ГЛАВА XIX

Федор изогнулся, до отказа запрокинул подрагивающую голову и с таким ужасом уставился на рот дьяка, точно исходили оттуда не человеческие слова, а падали всесокрушающие огненные колесницы всех семи Божьих небес

— …А Бырляя Кондратия и Мужиловского Силуана немедля вон. Поелику же невозможно сие через Веди Буки…

Дьяк причмокнул с наслаждением и мягко, как кот на полузадушенную мышь, поглядел на Ртищева.

— Веди-то Василий выходит, а Буки — Босой… Еще толмач с ляцкого цидулу не перекладывал, а и ляха изловленного не разыскивали[35], а я слухом учуял: Веди не инако-де, как Васька прозорливец.

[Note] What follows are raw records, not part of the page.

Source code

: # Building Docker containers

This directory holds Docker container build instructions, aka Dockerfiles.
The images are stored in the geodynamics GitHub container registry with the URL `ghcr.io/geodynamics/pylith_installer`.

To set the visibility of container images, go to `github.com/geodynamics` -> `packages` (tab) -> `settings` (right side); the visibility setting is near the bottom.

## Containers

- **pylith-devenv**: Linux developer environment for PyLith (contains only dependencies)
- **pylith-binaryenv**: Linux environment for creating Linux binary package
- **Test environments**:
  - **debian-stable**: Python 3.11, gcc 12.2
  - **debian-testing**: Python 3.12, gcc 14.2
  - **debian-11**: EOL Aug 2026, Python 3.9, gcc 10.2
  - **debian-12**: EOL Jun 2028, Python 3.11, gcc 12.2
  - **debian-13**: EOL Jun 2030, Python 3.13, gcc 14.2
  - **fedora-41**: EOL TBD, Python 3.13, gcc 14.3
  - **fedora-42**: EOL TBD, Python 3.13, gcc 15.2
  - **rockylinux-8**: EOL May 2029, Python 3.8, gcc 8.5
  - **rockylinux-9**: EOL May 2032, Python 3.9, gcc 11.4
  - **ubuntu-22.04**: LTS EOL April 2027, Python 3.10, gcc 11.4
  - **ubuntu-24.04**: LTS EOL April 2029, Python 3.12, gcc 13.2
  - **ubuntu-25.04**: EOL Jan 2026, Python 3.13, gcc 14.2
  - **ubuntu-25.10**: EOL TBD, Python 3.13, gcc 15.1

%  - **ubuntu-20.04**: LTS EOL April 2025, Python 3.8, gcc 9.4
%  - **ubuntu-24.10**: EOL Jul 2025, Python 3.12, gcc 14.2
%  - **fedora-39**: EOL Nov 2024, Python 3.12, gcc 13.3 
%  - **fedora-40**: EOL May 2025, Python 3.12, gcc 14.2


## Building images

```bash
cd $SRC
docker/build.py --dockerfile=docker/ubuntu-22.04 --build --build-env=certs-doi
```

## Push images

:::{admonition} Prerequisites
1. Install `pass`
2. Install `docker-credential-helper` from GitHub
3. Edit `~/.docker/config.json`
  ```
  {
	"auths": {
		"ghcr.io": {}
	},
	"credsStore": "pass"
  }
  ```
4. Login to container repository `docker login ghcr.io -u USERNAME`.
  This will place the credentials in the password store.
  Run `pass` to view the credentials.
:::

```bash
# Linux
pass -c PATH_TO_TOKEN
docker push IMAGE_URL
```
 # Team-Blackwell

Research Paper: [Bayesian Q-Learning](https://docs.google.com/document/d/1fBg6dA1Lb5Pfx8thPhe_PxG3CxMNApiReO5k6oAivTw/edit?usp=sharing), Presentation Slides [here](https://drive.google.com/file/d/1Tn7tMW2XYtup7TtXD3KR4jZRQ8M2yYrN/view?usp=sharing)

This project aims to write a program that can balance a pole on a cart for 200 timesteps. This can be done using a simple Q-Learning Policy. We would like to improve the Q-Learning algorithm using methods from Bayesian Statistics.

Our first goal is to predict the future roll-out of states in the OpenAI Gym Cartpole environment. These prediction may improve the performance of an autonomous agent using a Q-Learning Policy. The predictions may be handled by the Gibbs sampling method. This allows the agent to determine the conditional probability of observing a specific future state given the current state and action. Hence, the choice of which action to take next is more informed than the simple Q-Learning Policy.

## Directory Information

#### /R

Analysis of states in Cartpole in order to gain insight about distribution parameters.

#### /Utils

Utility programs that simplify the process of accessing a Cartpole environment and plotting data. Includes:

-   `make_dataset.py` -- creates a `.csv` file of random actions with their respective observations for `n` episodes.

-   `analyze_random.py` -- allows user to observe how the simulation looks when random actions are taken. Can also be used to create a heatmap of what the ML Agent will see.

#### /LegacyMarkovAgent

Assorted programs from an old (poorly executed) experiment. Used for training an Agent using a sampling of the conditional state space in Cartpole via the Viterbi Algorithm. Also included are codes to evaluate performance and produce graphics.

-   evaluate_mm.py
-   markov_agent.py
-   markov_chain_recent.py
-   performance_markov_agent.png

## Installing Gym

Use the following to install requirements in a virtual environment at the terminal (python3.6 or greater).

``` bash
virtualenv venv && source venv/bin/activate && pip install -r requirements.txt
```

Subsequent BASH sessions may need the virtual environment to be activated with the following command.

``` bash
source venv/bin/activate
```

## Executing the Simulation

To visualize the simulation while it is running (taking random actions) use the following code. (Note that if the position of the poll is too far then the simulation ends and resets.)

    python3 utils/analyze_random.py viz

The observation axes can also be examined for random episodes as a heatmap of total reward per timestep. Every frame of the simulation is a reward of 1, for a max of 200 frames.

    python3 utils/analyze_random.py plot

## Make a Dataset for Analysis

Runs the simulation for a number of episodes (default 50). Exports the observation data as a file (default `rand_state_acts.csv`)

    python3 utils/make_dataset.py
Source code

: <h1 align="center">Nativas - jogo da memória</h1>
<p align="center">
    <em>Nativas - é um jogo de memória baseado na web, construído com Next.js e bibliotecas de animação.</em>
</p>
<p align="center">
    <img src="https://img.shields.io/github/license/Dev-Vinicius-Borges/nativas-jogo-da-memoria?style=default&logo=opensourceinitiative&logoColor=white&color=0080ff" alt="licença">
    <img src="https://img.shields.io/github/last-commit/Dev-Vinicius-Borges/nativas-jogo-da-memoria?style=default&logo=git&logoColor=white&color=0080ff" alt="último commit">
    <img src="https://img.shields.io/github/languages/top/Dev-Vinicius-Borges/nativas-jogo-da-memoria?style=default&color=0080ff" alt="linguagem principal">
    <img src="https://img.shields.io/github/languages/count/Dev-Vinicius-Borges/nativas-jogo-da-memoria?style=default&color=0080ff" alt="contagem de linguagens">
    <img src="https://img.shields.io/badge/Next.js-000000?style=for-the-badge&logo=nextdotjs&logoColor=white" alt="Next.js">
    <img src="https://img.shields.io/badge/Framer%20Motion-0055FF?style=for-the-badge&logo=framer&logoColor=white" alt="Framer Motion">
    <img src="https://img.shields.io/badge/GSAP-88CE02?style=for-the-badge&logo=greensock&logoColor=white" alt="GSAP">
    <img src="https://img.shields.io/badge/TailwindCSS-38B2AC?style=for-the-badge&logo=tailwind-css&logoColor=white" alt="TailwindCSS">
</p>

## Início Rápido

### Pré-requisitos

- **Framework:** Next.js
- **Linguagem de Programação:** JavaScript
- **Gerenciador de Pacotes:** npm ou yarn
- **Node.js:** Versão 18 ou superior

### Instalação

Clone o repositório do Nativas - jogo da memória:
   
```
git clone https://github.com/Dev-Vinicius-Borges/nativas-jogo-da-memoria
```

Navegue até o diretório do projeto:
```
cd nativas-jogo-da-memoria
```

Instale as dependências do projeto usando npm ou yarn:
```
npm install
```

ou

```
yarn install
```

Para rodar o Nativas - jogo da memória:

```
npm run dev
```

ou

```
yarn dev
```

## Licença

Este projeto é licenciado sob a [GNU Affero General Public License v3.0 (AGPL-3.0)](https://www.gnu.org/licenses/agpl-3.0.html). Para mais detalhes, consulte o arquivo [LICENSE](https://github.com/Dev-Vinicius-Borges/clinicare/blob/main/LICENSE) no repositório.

И снова уткнулся в бумагу.

— Поелику же невозможно сие через Веди Буки учинить, обворожи поумелей господаря своего. Однако не сейчас, а перегодя, под остатнее время сохранив сие по той пригоде, что умишком трухляв он и дело загубить может…

В цидуле подробно указывалось, что должна предпринять Янина для разрыва Москвы с Украиной и под конец торжественно подтверждалось, что в случае успеха полонная женка будет вывезена в Польшу, в пожалованное ей королем поместье.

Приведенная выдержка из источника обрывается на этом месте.